Saved data entries:
◆ ◆ ◆ ◆ ◆ ◆ ◆

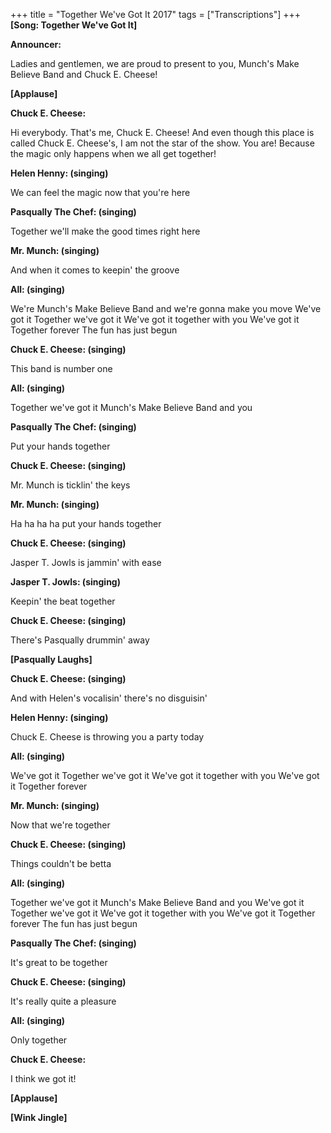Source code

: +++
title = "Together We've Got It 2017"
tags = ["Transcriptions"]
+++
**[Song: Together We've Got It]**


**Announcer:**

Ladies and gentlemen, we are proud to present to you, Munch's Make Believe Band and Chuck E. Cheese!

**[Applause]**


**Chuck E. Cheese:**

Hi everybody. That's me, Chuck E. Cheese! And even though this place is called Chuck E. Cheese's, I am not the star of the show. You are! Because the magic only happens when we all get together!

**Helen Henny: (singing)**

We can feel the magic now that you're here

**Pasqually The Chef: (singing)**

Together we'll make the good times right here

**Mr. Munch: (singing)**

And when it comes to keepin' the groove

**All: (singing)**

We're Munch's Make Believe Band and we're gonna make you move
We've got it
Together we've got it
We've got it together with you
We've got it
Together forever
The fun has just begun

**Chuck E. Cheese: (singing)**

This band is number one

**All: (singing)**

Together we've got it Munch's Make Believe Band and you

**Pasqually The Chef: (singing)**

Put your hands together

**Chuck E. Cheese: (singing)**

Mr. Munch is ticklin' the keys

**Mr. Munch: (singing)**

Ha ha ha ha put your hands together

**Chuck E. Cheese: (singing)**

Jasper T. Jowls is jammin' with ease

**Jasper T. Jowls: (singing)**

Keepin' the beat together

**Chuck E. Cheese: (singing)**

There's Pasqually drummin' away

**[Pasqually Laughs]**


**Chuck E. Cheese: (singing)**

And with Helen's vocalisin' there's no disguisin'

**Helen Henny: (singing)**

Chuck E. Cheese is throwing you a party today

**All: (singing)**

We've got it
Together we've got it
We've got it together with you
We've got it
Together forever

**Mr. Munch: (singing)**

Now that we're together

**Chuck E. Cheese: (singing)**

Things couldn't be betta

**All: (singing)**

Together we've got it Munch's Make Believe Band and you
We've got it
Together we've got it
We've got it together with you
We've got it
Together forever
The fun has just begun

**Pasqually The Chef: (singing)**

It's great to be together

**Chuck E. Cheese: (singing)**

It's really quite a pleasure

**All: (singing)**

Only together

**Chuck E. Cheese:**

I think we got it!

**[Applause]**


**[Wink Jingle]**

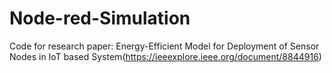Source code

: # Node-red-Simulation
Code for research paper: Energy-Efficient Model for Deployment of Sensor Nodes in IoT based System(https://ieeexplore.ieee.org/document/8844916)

◆ ◆ ◆ ◆ ◆ ◆ ◆

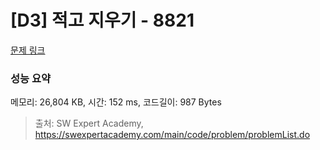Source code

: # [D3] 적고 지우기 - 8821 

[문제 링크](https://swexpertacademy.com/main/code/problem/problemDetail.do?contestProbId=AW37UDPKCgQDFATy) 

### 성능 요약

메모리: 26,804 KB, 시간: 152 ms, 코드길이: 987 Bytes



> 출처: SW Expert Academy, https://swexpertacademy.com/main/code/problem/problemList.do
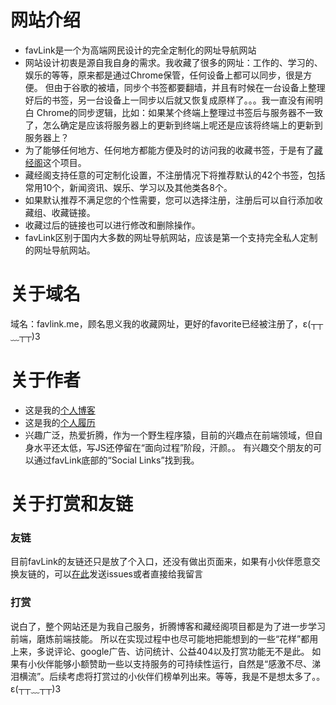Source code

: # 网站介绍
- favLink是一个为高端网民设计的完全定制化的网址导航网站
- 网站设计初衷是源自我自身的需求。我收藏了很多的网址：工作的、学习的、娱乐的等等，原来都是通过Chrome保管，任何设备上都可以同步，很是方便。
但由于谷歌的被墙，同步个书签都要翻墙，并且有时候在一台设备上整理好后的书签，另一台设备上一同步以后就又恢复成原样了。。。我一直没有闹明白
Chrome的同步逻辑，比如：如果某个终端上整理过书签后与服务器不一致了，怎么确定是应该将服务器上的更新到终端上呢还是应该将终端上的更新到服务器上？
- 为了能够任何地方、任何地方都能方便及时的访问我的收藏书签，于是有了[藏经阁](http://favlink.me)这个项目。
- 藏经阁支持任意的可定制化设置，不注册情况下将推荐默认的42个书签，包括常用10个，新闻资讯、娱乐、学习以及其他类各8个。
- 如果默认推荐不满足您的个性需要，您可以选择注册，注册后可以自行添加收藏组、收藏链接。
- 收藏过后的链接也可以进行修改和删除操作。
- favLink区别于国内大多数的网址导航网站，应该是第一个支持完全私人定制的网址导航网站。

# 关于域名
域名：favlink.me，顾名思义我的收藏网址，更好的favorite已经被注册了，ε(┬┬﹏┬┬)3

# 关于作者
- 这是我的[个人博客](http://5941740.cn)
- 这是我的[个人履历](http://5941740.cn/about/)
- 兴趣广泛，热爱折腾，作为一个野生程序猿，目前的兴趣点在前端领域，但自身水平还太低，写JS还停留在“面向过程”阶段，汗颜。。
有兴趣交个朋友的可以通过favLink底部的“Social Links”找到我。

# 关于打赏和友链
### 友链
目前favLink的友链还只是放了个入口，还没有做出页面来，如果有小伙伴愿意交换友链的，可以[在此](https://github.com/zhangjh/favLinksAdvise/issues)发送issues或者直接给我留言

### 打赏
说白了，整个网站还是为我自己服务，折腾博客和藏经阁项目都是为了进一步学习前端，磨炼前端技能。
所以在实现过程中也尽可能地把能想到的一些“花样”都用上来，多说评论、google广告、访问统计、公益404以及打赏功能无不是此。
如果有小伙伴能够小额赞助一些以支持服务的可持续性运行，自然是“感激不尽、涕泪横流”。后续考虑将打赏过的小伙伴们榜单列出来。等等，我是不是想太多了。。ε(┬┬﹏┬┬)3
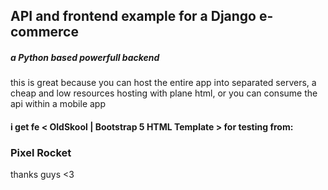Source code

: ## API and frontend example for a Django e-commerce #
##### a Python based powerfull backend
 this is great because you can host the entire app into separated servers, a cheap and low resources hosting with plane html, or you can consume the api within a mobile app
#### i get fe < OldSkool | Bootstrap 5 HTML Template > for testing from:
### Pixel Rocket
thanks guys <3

◆ ◆ ◆ ◆ ◆ ◆ ◆

Scan the entries above for the line containing "Django e-commerce #", and copy it and all lines after it exactly, down to and including the line containing "this is great".

: ## API and frontend example for a Django e-commerce #
##### a Python based powerfull backend
 this is great because you can host the entire app into separated servers, a cheap and low resources hosting with plane html, or you can consume the api within a mobile app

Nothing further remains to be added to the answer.